Question

How many fifths are in $2\dfrac{3}{5}$ ?

Answer 1

Hint: First, we have to convert into rational or mixed-fraction form. That means we have to convert it in the form $\dfrac{p}{q}$ . Then there will be a number in the numerator and $5$ as the denominator. The number in the numerator is our answer.

Formula used: $a + \dfrac{b}{c} = \dfrac{{(a \times c) + b}}{c}$

Complete step-by-step solution:
We have $2\dfrac{3}{5}$
This can be written as $2 + \dfrac{3}{5}$ .
Then we have to convert it into $\dfrac{p}{q}$ form.
To convert it we have to add these two numbers.
$2$ is a natural number and $\dfrac{3}{5}$ is a rational number.
The formula for adding a natural number and a rational number is;
Let, $a$ is the natural number and $\dfrac{b}{c}$ is a rational number.
Then $a + \dfrac{b}{c} = \dfrac{{(a \times c) + b}}{c}$
So, $2 + \dfrac{3}{5} = \dfrac{{(2 \times 5) + 3}}{5}$
After multiplication we get;
$\Rightarrow 2 + \dfrac{3}{5} = \dfrac{{10 + 3}}{5}$
After addition we get;
$\Rightarrow 2 + \dfrac{3}{5} = \dfrac{{13}}{5}$

$\therefore$ There are $\;13$ fifths in $2\dfrac{3}{5}$.

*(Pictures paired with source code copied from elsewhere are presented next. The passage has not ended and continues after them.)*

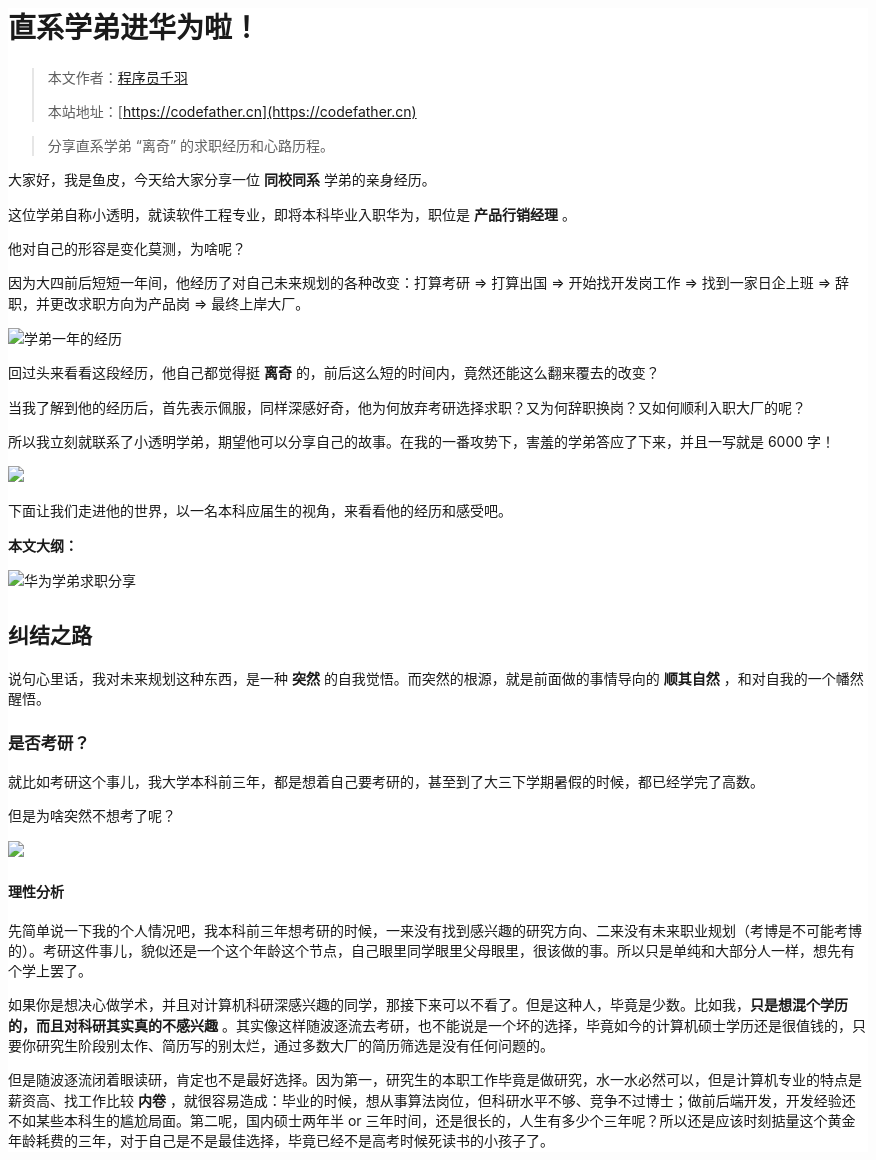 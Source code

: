 # 直系学弟进华为啦！

> 本文作者：[程序员千羽](https://yuyuanweb.feishu.cn/wiki/Abldw5WkjidySxkKxU2cQdAtnah)
>
> 本站地址：[https://codefather.cn](https://codefather.cn)

> 分享直系学弟 “离奇” 的求职经历和心路历程。

大家好，我是鱼皮，今天给大家分享一位 **同校同系** 学弟的亲身经历。

这位学弟自称小透明，就读软件工程专业，即将本科毕业入职华为，职位是 **产品行销经理** 。

他对自己的形容是变化莫测，为啥呢？

因为大四前后短短一年间，他经历了对自己未来规划的各种改变：打算考研 => 打算出国 => 开始找开发岗工作 => 找到一家日企上班 => 辞职，并更改求职方向为产品岗 => 最终上岸大厂。

![](https://pic.yupi.icu/5563/202311070927142.png)学弟一年的经历

回过头来看看这段经历，他自己都觉得挺 **离奇** 的，前后这么短的时间内，竟然还能这么翻来覆去的改变？

当我了解到他的经历后，首先表示佩服，同样深感好奇，他为何放弃考研选择求职？又为何辞职换岗？又如何顺利入职大厂的呢？

所以我立刻就联系了小透明学弟，期望他可以分享自己的故事。在我的一番攻势下，害羞的学弟答应了下来，并且一写就是 6000 字！

![](https://pic.yupi.icu/5563/202311070927808.png)

下面让我们走进他的世界，以一名本科应届生的视角，来看看他的经历和感受吧。

**本文大纲：**

![](https://pic.yupi.icu/5563/202311070927658.png)华为学弟求职分享

## 纠结之路

说句心里话，我对未来规划这种东西，是一种 **突然** 的自我觉悟。而突然的根源，就是前面做的事情导向的 **顺其自然** ，和对自我的一个幡然醒悟。

### 是否考研？

就比如考研这个事儿，我大学本科前三年，都是想着自己要考研的，甚至到了大三下学期暑假的时候，都已经学完了高数。

但是为啥突然不想考了呢？

![](https://pic.yupi.icu/5563/202311070927917.png)

#### 理性分析

先简单说一下我的个人情况吧，我本科前三年想考研的时候，一来没有找到感兴趣的研究方向、二来没有未来职业规划（考博是不可能考博的）。考研这件事儿，貌似还是一个这个年龄这个节点，自己眼里同学眼里父母眼里，很该做的事。所以只是单纯和大部分人一样，想先有个学上罢了。

如果你是想决心做学术，并且对计算机科研深感兴趣的同学，那接下来可以不看了。但是这种人，毕竟是少数。比如我，**只是想混个学历的，而且对科研其实真的不感兴趣** 。其实像这样随波逐流去考研，也不能说是一个坏的选择，毕竟如今的计算机硕士学历还是很值钱的，只要你研究生阶段别太作、简历写的别太烂，通过多数大厂的简历筛选是没有任何问题的。

但是随波逐流闭着眼读研，肯定也不是最好选择。因为第一，研究生的本职工作毕竟是做研究，水一水必然可以，但是计算机专业的特点是薪资高、找工作比较 **内卷** ，就很容易造成：毕业的时候，想从事算法岗位，但科研水平不够、竞争不过博士；做前后端开发，开发经验还不如某些本科生的尴尬局面。第二呢，国内硕士两年半 or 三年时间，还是很长的，人生有多少个三年呢？所以还是应该时刻掂量这个黄金年龄耗费的三年，对于自己是不是最佳选择，毕竟已经不是高考时候死读书的小孩子了。
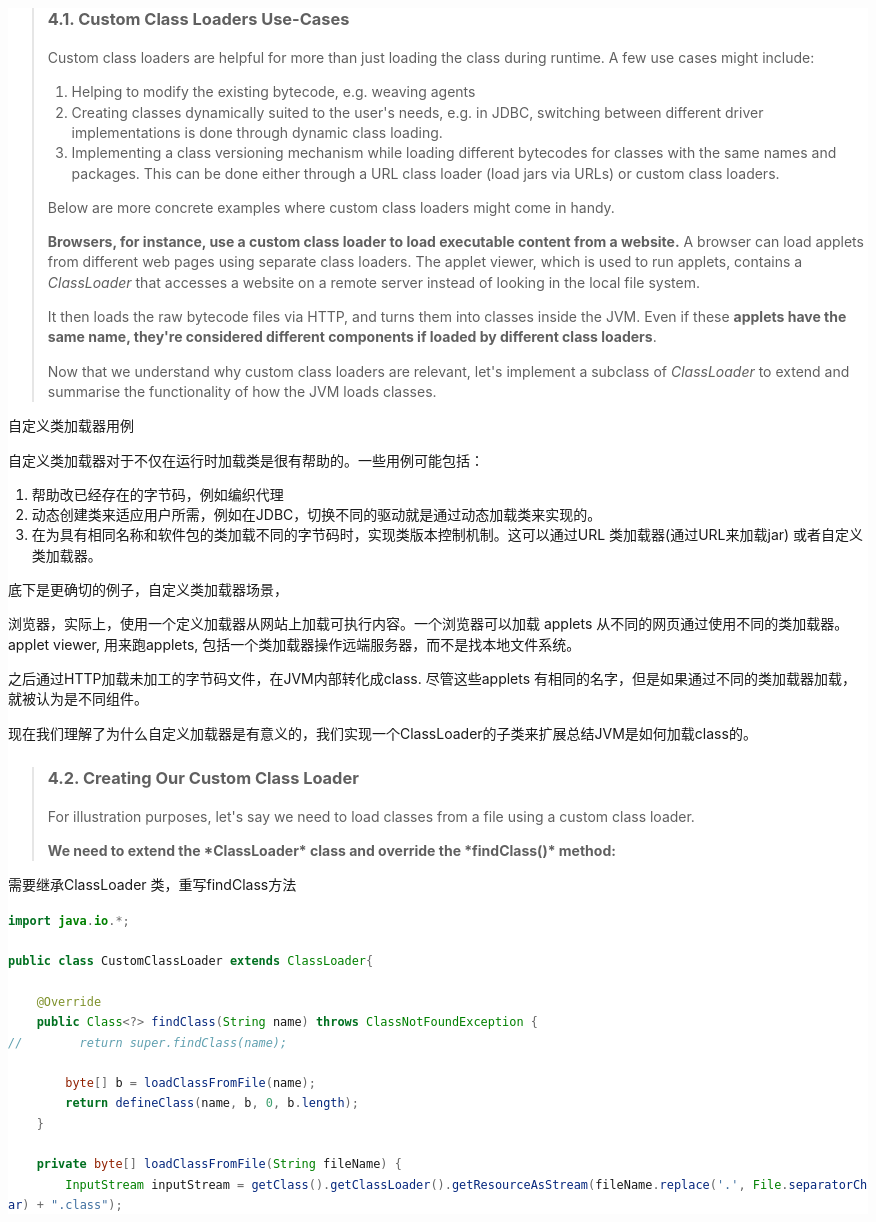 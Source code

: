 > ### 4.1. Custom Class Loaders Use-Cases
>
> Custom class loaders are helpful for more than just loading the class during runtime. A few use cases might include:
>
> 1. Helping to modify the existing bytecode, e.g. weaving agents
> 2. Creating classes dynamically suited to the user's needs, e.g. in JDBC, switching between different driver implementations is done through dynamic class loading.
> 3. Implementing a class versioning mechanism while loading different bytecodes for classes with the same names and packages. This can be done either through a URL class loader (load jars via URLs) or custom class loaders.
>
> Below are more concrete examples where custom class loaders might come in handy.
>
> **Browsers, for instance, use a custom class loader to load executable content from a website.** A browser can load applets from different web pages using separate class loaders. The applet viewer, which is used to run applets, contains a *ClassLoader* that accesses a website on a remote server instead of looking in the local file system.
>
> It then loads the raw bytecode files via HTTP, and turns them into classes inside the JVM. Even if these **applets have the same name, they're considered different components if loaded by different class loaders**.
>
> Now that we understand why custom class loaders are relevant, let's implement a subclass of *ClassLoader* to extend and summarise the functionality of how the JVM loads classes.

自定义类加载器用例

自定义类加载器对于不仅在运行时加载类是很有帮助的。一些用例可能包括：

1. 帮助改已经存在的字节码，例如编织代理
2. 动态创建类来适应用户所需，例如在JDBC，切换不同的驱动就是通过动态加载类来实现的。
3. 在为具有相同名称和软件包的类加载不同的字节码时，实现类版本控制机制。这可以通过URL 类加载器(通过URL来加载jar) 或者自定义类加载器。

底下是更确切的例子，自定义类加载器场景，

浏览器，实际上，使用一个定义加载器从网站上加载可执行内容。一个浏览器可以加载 applets 从不同的网页通过使用不同的类加载器。applet viewer, 用来跑applets, 包括一个类加载器操作远端服务器，而不是找本地文件系统。

之后通过HTTP加载未加工的字节码文件，在JVM内部转化成class. 尽管这些applets 有相同的名字，但是如果通过不同的类加载器加载，就被认为是不同组件。

现在我们理解了为什么自定义加载器是有意义的，我们实现一个ClassLoader的子类来扩展总结JVM是如何加载class的。

> ### 4.2. Creating Our Custom Class Loader
>
> For illustration purposes, let's say we need to load classes from a file using a custom class loader.
>
> **We need to extend the \*ClassLoader\* class and override the \*findClass()\* method:**

需要继承ClassLoader 类，重写findClass方法

```java
import java.io.*;

public class CustomClassLoader extends ClassLoader{

    @Override
    public Class<?> findClass(String name) throws ClassNotFoundException {
//        return super.findClass(name);

        byte[] b = loadClassFromFile(name);
        return defineClass(name, b, 0, b.length);
    }

    private byte[] loadClassFromFile(String fileName) {
        InputStream inputStream = getClass().getClassLoader().getResourceAsStream(fileName.replace('.', File.separatorChar) + ".class");
``` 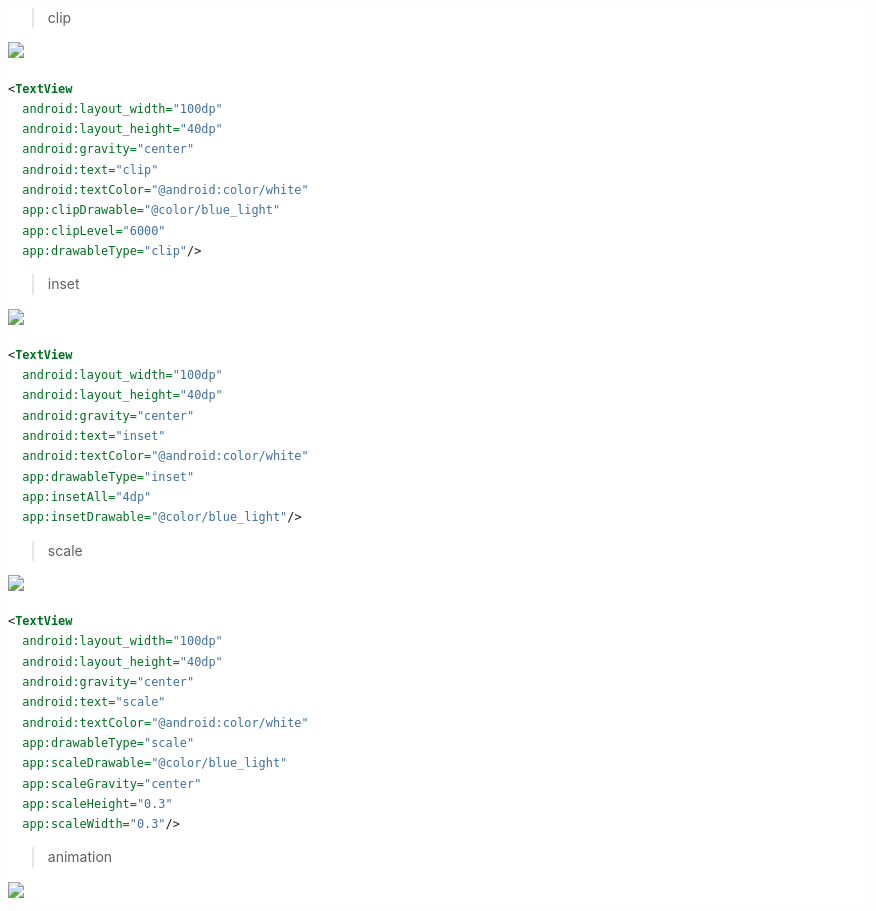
 ```java
```

> clip

<img src="https://raw.githubusercontent.com/Cricin/Folivora/master/pics/preview_clip.png"></img>

```xml
<TextView
  android:layout_width="100dp"
  android:layout_height="40dp"
  android:gravity="center"
  android:text="clip"
  android:textColor="@android:color/white"
  app:clipDrawable="@color/blue_light"
  app:clipLevel="6000"
  app:drawableType="clip"/>
```

> inset

<img src="https://raw.githubusercontent.com/Cricin/Folivora/master/pics/preview_inset.png"></img>

```xml
<TextView
  android:layout_width="100dp"
  android:layout_height="40dp"
  android:gravity="center"
  android:text="inset"
  android:textColor="@android:color/white"
  app:drawableType="inset"
  app:insetAll="4dp"
  app:insetDrawable="@color/blue_light"/>
```

> scale

<img src="https://raw.githubusercontent.com/Cricin/Folivora/master/pics/preview_scale.png"></img>

```xml
<TextView
  android:layout_width="100dp"
  android:layout_height="40dp"
  android:gravity="center"
  android:text="scale"
  android:textColor="@android:color/white"
  app:drawableType="scale"
  app:scaleDrawable="@color/blue_light"
  app:scaleGravity="center"
  app:scaleHeight="0.3"
  app:scaleWidth="0.3"/>
```

> animation

<img src="https://raw.githubusercontent.com/Cricin/Folivora/master/pics/preview_animation.gif"></img>
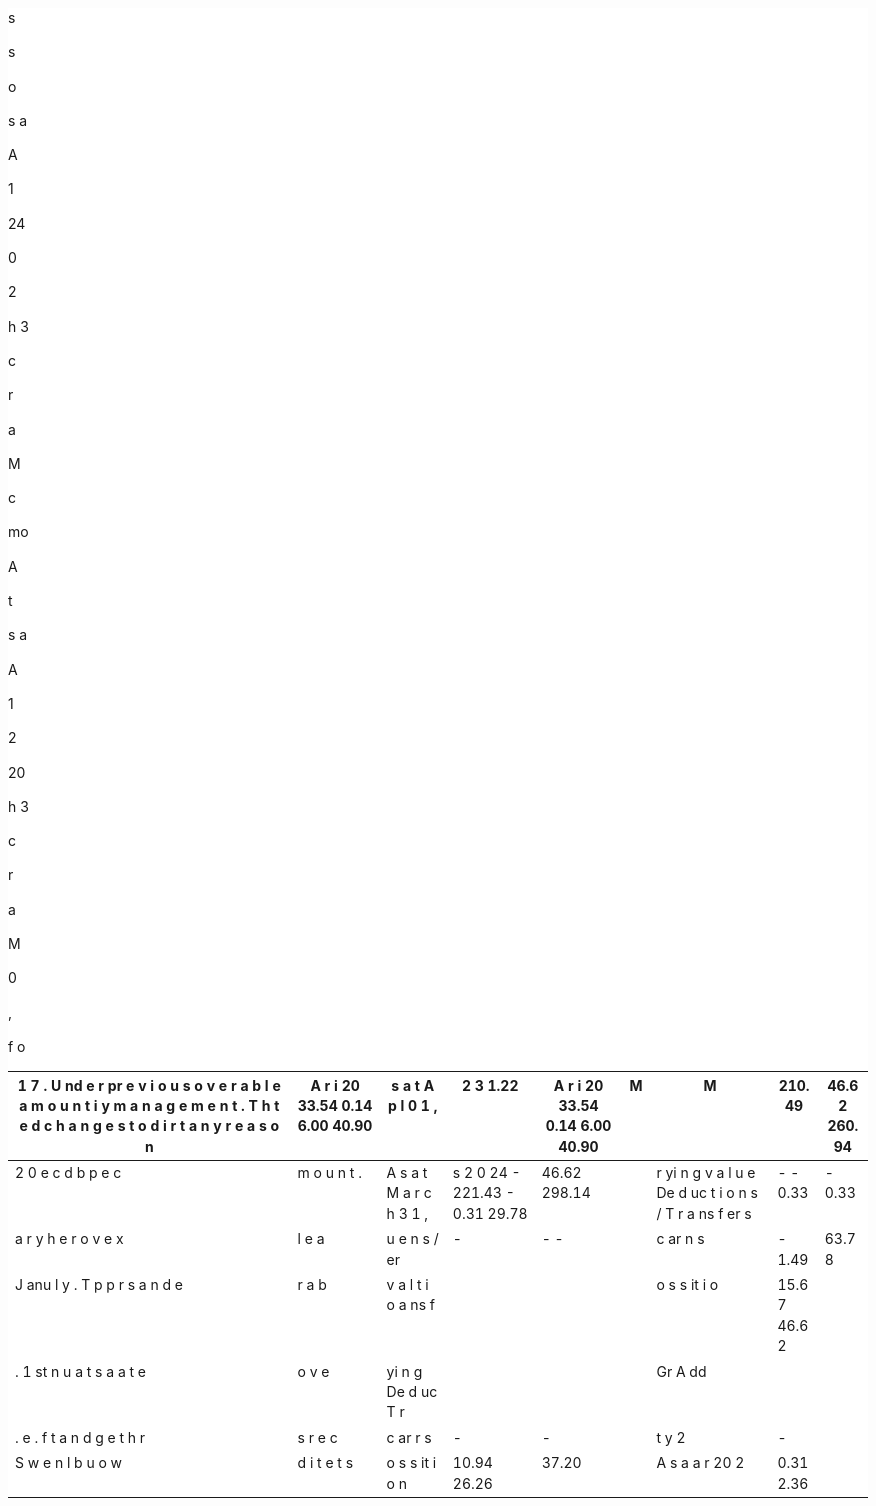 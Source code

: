 s

s

o

s a

A

1

24

0

2

h 3

c

r

a

M

c

mo

A

t

s a

A

1

2

20

h 3

c

r

a

M

0

,

f o

| 1 7 .  U nd e r  pr e v i o u s o v e r a b l e a m o u n t i y m a n a g e m e n t . T h t e d c h a n g e s t o d i r t  a n y  r e a s o n   | A r i 20  33.54   0.14   6.00   40.90   | s a t  A p l 0 1 ,       | 2 3  1.22                                 | A r i 20  33.54   0.14   6.00   40.90   | M   | M                                                        | 210.49          | 46.62   260.94   |
|-------------------------------------------------------------------------------------------------------------------------------------------------|-----------------------------------------|--------------------------|-------------------------------------------|-----------------------------------------|-----|----------------------------------------------------------|-----------------|------------------|
| 2 0 e c d b p e c                                                                                                                               | m o u n t .                             | A s a t  M a r c h 3 1 , | s 2 0 24 -     221.43  -     0.31   29.78 | 46.62   298.14                          |     | r yi n g  v a l u e De d uc t i o n s  / T r a ns f er s | -    -     0.33 | -     0.33       |
| a r y h e r o v e x                                                                                                                             | l e a                                   | u e n s  / er            | -                                         | -    -                                  |     | c ar n s                                                 | -     1.49      | 63.78            |
| J anu l y . T p p r s a n d e                                                                                                                   | r a b                                   | v a l t i o a ns f       |                                           |                                         |     | o s s it i o                                             | 15.67   46.62   |                  |
| . 1 st n u a t s a a t e                                                                                                                        | o v e                                   | yi n g De d uc T r       |                                           |                                         |     | Gr A dd                                                  |                 |                  |
| . e . f t a n d g e t h r                                                                                                                       | s r e c                                 | c ar r s                 | -                                         | -                                       |     | t y 2                                                    | -               |                  |
| S w e n l b u o w                                                                                                                               | d i t e t s                             | o s s it i o n           | 10.94   26.26                             | 37.20                                   |     | A s a a r  20 2                                          | 0.31   2.36     |                  |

Note: The numbers which are in the form $\dfrac{p}{q}$ , where $p$ and $q$ can be natural number can be integers but $q \ne 0$ are called rational numbers. The numbers like $1$ , $2$ , $3$ etc. are natural numbers. But remember $0$ is not the natural number. Integers can be two types positive integer and negative integer. Like $1$ , $2$ , $3$ etc. are positive integers and $- 1$ , $- 2$ , $- 3$ etc. are negative integers.
Similar example:
How many sevenths are in $4\dfrac{1}{7}$ ?
We will apply the formula $a + \dfrac{b}{c} = \dfrac{{(a \times c) + b}}{c}$ and get;
$4\dfrac{1}{7} = \dfrac{{(4 \times 7) + 1}}{7}$
That will be nothing but equal to $\dfrac{{28 + 1}}{7}$ .
From here we will easily get;
$4\dfrac{1}{7} = \dfrac{{29}}{7}$
So, we can see that there are $\;29$ seventh in this example.